#### Input data
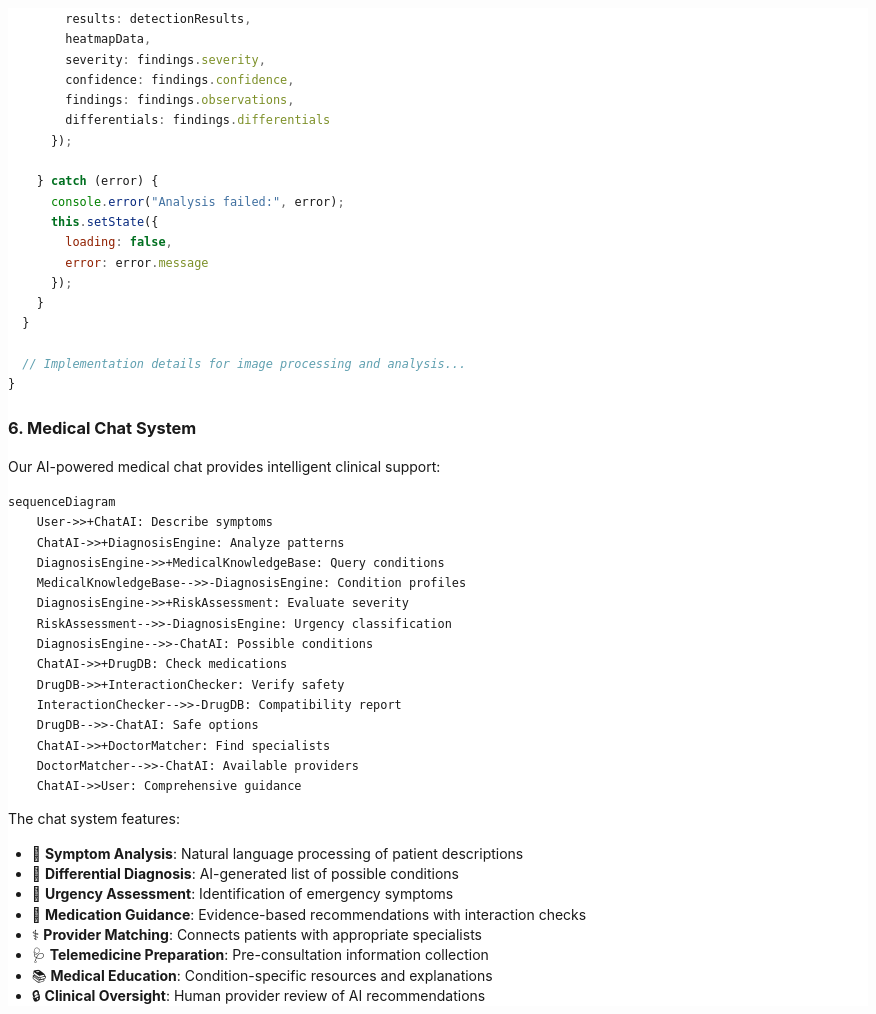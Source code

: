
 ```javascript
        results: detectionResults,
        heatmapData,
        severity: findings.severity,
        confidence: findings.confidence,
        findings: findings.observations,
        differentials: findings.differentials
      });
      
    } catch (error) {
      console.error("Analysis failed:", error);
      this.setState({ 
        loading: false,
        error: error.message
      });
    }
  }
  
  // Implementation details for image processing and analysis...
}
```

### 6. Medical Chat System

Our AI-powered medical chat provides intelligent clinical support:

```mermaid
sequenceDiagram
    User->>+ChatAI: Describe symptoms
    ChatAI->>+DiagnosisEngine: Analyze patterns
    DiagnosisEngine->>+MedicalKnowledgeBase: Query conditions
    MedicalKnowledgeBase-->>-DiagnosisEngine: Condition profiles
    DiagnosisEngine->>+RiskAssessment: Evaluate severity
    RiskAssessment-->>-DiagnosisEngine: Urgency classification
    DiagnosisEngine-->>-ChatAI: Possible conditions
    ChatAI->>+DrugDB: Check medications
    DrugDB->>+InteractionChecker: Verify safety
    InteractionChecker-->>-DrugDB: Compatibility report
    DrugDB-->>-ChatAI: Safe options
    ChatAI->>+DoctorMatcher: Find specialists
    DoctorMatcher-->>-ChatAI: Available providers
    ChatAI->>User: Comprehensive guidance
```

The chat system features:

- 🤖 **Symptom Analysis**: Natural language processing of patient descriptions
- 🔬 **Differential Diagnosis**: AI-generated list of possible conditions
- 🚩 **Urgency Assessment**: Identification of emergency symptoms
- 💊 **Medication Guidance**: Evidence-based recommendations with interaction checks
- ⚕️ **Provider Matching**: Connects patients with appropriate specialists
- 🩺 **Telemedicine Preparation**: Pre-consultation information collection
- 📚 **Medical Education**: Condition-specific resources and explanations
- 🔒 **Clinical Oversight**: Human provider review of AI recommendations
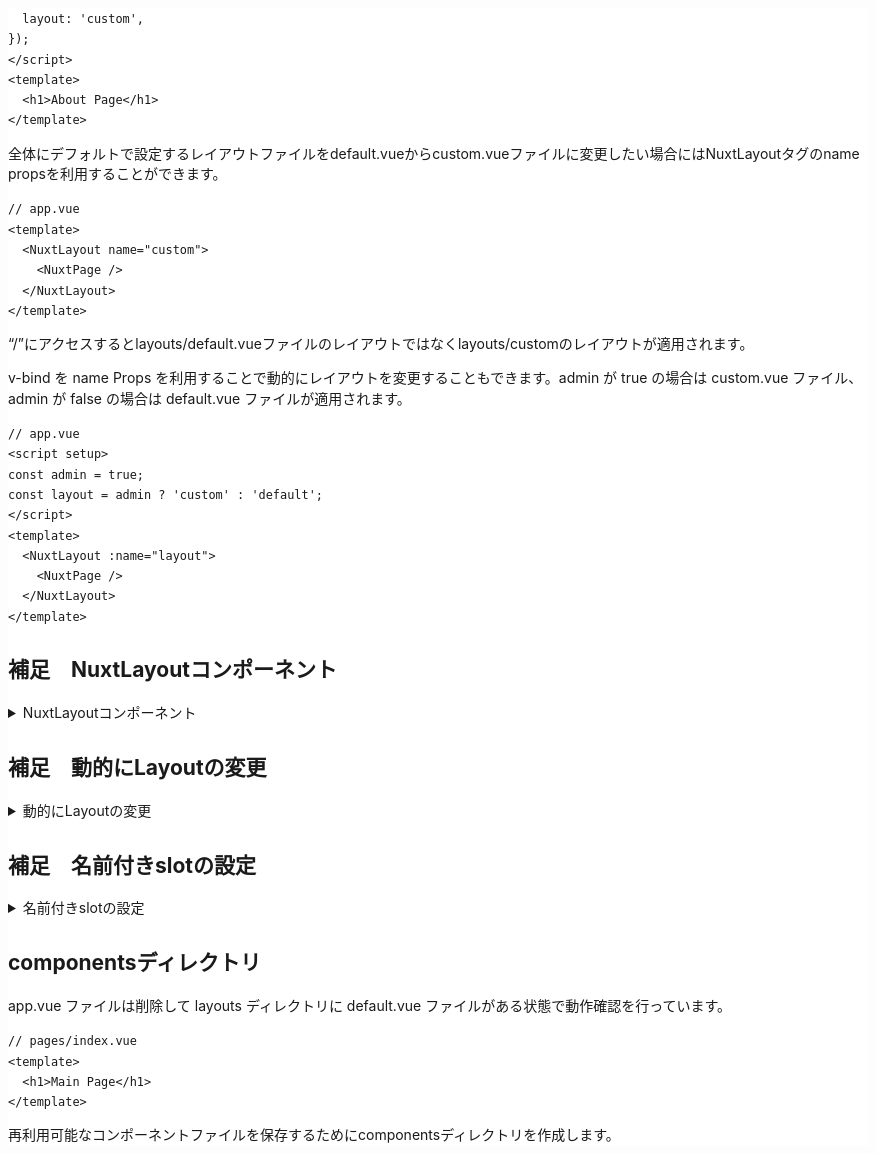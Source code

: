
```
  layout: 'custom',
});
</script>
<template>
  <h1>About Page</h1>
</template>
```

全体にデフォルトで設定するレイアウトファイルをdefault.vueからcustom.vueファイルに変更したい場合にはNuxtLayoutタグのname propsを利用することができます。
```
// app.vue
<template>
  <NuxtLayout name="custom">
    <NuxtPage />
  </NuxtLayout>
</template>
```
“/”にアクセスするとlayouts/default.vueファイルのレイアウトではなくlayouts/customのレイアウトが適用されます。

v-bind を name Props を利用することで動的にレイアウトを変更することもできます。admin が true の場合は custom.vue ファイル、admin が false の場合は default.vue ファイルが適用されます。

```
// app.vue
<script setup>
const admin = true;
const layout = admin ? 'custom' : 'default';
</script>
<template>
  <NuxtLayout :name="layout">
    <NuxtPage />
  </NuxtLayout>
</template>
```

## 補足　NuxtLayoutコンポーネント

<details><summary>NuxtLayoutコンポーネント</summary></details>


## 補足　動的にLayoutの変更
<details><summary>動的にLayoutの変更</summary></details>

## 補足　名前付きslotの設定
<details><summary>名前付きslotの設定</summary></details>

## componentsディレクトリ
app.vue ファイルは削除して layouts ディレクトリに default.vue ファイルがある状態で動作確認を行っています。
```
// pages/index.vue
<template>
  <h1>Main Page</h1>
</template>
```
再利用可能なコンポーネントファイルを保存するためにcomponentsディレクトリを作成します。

...

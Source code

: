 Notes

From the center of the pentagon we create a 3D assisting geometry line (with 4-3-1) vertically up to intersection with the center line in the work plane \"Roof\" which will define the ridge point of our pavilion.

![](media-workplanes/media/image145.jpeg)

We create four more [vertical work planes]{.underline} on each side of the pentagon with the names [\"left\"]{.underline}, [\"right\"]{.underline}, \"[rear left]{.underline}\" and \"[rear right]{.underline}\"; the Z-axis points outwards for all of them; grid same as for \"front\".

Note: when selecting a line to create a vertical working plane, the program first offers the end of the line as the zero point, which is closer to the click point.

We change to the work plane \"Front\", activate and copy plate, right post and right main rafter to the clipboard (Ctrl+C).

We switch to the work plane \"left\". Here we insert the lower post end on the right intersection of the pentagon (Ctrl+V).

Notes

#### Your instructions
Check each line of the records for the word "post", and show the lines that contain it.

#### Result
We change to the work plane \"Front\", activate and copy plate, right post and right main rafter to the clipboard (Ctrl+C).
We switch to the work plane \"left\". Here we insert the lower post end on the right intersection of the pentagon (Ctrl+V).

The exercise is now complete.